## Exercise description
Write out every line from the listing below where the string "state" is found.

## Given records
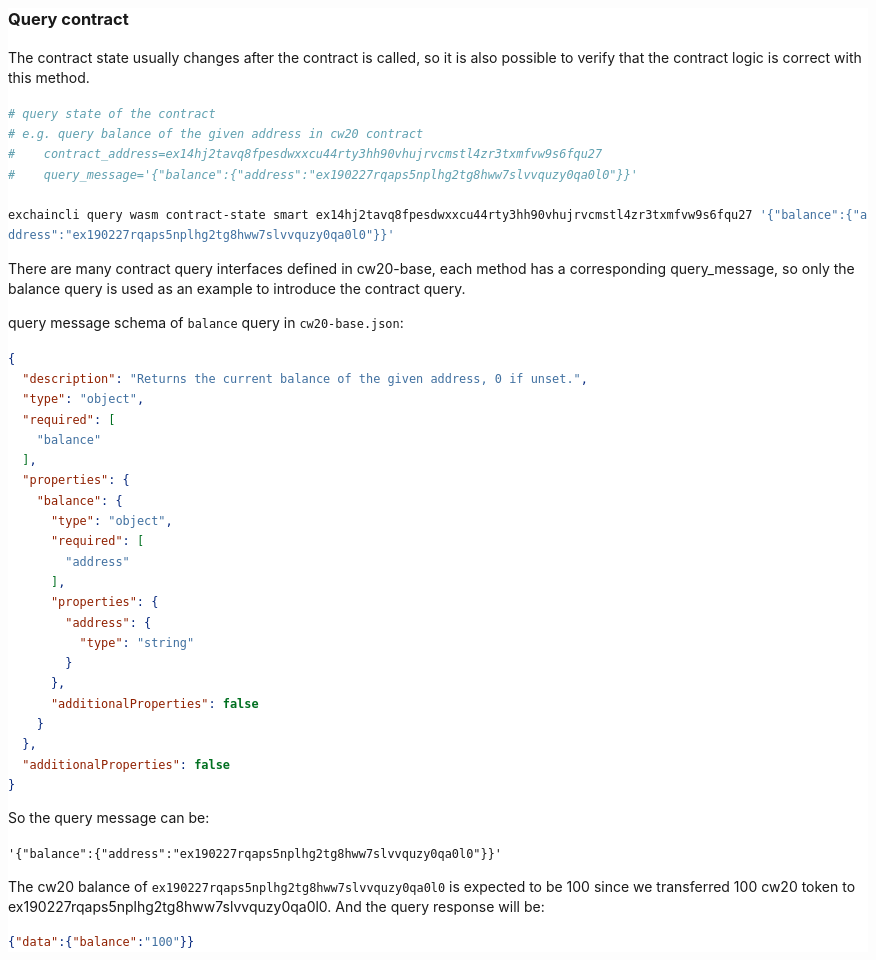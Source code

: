 ### Query contract
The contract state usually changes after the contract is called, so it is also possible to verify that the contract logic is correct with this method.
```Bash
# query state of the contract
# e.g. query balance of the given address in cw20 contract
#    contract_address=ex14hj2tavq8fpesdwxxcu44rty3hh90vhujrvcmstl4zr3txmfvw9s6fqu27
#    query_message='{"balance":{"address":"ex190227rqaps5nplhg2tg8hww7slvvquzy0qa0l0"}}'

exchaincli query wasm contract-state smart ex14hj2tavq8fpesdwxxcu44rty3hh90vhujrvcmstl4zr3txmfvw9s6fqu27 '{"balance":{"address":"ex190227rqaps5nplhg2tg8hww7slvvquzy0qa0l0"}}'
```
There are many contract query interfaces defined in cw20-base, each method has a corresponding query_message, so only the balance query is used as an example to introduce the contract query.

query message schema of `balance` query  in  `cw20-base.json`:
```JSON
{
  "description": "Returns the current balance of the given address, 0 if unset.",
  "type": "object",
  "required": [
    "balance"
  ],
  "properties": {
    "balance": {
      "type": "object",
      "required": [
        "address"
      ],
      "properties": {
        "address": {
          "type": "string"
        }
      },
      "additionalProperties": false
    }
  },
  "additionalProperties": false
}
```
So the query message can be:
```str
'{"balance":{"address":"ex190227rqaps5nplhg2tg8hww7slvvquzy0qa0l0"}}'
```
The cw20 balance of `ex190227rqaps5nplhg2tg8hww7slvvquzy0qa0l0` is expected to be 100 since we transferred 100 cw20 token to ex190227rqaps5nplhg2tg8hww7slvvquzy0qa0l0. And the query response will be:

```JSON
{"data":{"balance":"100"}}
```

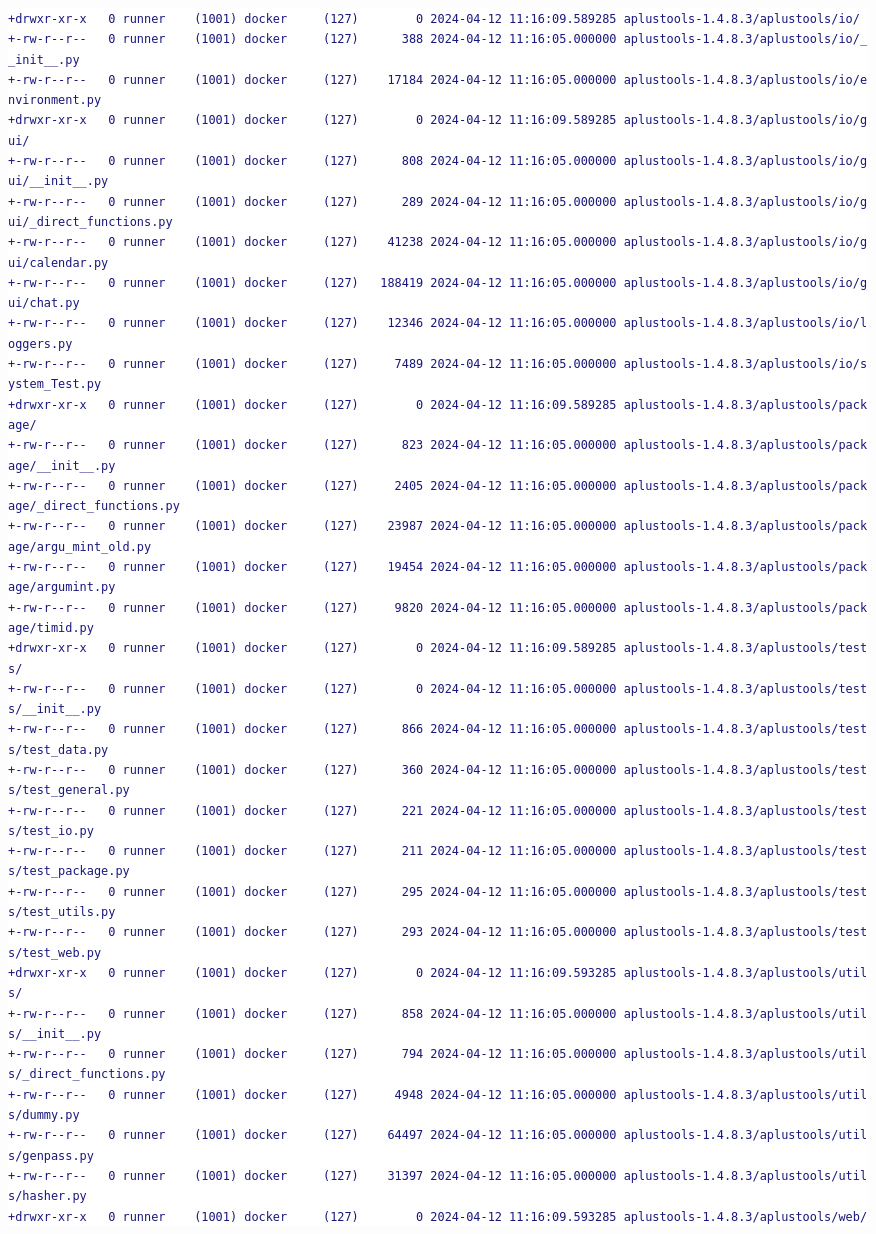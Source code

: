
 ```diff
+drwxr-xr-x   0 runner    (1001) docker     (127)        0 2024-04-12 11:16:09.589285 aplustools-1.4.8.3/aplustools/io/
+-rw-r--r--   0 runner    (1001) docker     (127)      388 2024-04-12 11:16:05.000000 aplustools-1.4.8.3/aplustools/io/__init__.py
+-rw-r--r--   0 runner    (1001) docker     (127)    17184 2024-04-12 11:16:05.000000 aplustools-1.4.8.3/aplustools/io/environment.py
+drwxr-xr-x   0 runner    (1001) docker     (127)        0 2024-04-12 11:16:09.589285 aplustools-1.4.8.3/aplustools/io/gui/
+-rw-r--r--   0 runner    (1001) docker     (127)      808 2024-04-12 11:16:05.000000 aplustools-1.4.8.3/aplustools/io/gui/__init__.py
+-rw-r--r--   0 runner    (1001) docker     (127)      289 2024-04-12 11:16:05.000000 aplustools-1.4.8.3/aplustools/io/gui/_direct_functions.py
+-rw-r--r--   0 runner    (1001) docker     (127)    41238 2024-04-12 11:16:05.000000 aplustools-1.4.8.3/aplustools/io/gui/calendar.py
+-rw-r--r--   0 runner    (1001) docker     (127)   188419 2024-04-12 11:16:05.000000 aplustools-1.4.8.3/aplustools/io/gui/chat.py
+-rw-r--r--   0 runner    (1001) docker     (127)    12346 2024-04-12 11:16:05.000000 aplustools-1.4.8.3/aplustools/io/loggers.py
+-rw-r--r--   0 runner    (1001) docker     (127)     7489 2024-04-12 11:16:05.000000 aplustools-1.4.8.3/aplustools/io/system_Test.py
+drwxr-xr-x   0 runner    (1001) docker     (127)        0 2024-04-12 11:16:09.589285 aplustools-1.4.8.3/aplustools/package/
+-rw-r--r--   0 runner    (1001) docker     (127)      823 2024-04-12 11:16:05.000000 aplustools-1.4.8.3/aplustools/package/__init__.py
+-rw-r--r--   0 runner    (1001) docker     (127)     2405 2024-04-12 11:16:05.000000 aplustools-1.4.8.3/aplustools/package/_direct_functions.py
+-rw-r--r--   0 runner    (1001) docker     (127)    23987 2024-04-12 11:16:05.000000 aplustools-1.4.8.3/aplustools/package/argu_mint_old.py
+-rw-r--r--   0 runner    (1001) docker     (127)    19454 2024-04-12 11:16:05.000000 aplustools-1.4.8.3/aplustools/package/argumint.py
+-rw-r--r--   0 runner    (1001) docker     (127)     9820 2024-04-12 11:16:05.000000 aplustools-1.4.8.3/aplustools/package/timid.py
+drwxr-xr-x   0 runner    (1001) docker     (127)        0 2024-04-12 11:16:09.589285 aplustools-1.4.8.3/aplustools/tests/
+-rw-r--r--   0 runner    (1001) docker     (127)        0 2024-04-12 11:16:05.000000 aplustools-1.4.8.3/aplustools/tests/__init__.py
+-rw-r--r--   0 runner    (1001) docker     (127)      866 2024-04-12 11:16:05.000000 aplustools-1.4.8.3/aplustools/tests/test_data.py
+-rw-r--r--   0 runner    (1001) docker     (127)      360 2024-04-12 11:16:05.000000 aplustools-1.4.8.3/aplustools/tests/test_general.py
+-rw-r--r--   0 runner    (1001) docker     (127)      221 2024-04-12 11:16:05.000000 aplustools-1.4.8.3/aplustools/tests/test_io.py
+-rw-r--r--   0 runner    (1001) docker     (127)      211 2024-04-12 11:16:05.000000 aplustools-1.4.8.3/aplustools/tests/test_package.py
+-rw-r--r--   0 runner    (1001) docker     (127)      295 2024-04-12 11:16:05.000000 aplustools-1.4.8.3/aplustools/tests/test_utils.py
+-rw-r--r--   0 runner    (1001) docker     (127)      293 2024-04-12 11:16:05.000000 aplustools-1.4.8.3/aplustools/tests/test_web.py
+drwxr-xr-x   0 runner    (1001) docker     (127)        0 2024-04-12 11:16:09.593285 aplustools-1.4.8.3/aplustools/utils/
+-rw-r--r--   0 runner    (1001) docker     (127)      858 2024-04-12 11:16:05.000000 aplustools-1.4.8.3/aplustools/utils/__init__.py
+-rw-r--r--   0 runner    (1001) docker     (127)      794 2024-04-12 11:16:05.000000 aplustools-1.4.8.3/aplustools/utils/_direct_functions.py
+-rw-r--r--   0 runner    (1001) docker     (127)     4948 2024-04-12 11:16:05.000000 aplustools-1.4.8.3/aplustools/utils/dummy.py
+-rw-r--r--   0 runner    (1001) docker     (127)    64497 2024-04-12 11:16:05.000000 aplustools-1.4.8.3/aplustools/utils/genpass.py
+-rw-r--r--   0 runner    (1001) docker     (127)    31397 2024-04-12 11:16:05.000000 aplustools-1.4.8.3/aplustools/utils/hasher.py
+drwxr-xr-x   0 runner    (1001) docker     (127)        0 2024-04-12 11:16:09.593285 aplustools-1.4.8.3/aplustools/web/
```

## Expected answer
The contract state usually changes after the contract is called, so it is also possible to verify that the contract logic is correct with this method.
# query state of the contract
exchaincli query wasm contract-state smart ex14hj2tavq8fpesdwxxcu44rty3hh90vhujrvcmstl4zr3txmfvw9s6fqu27 '{"balance":{"address":"ex190227rqaps5nplhg2tg8hww7slvvquzy0qa0l0"}}'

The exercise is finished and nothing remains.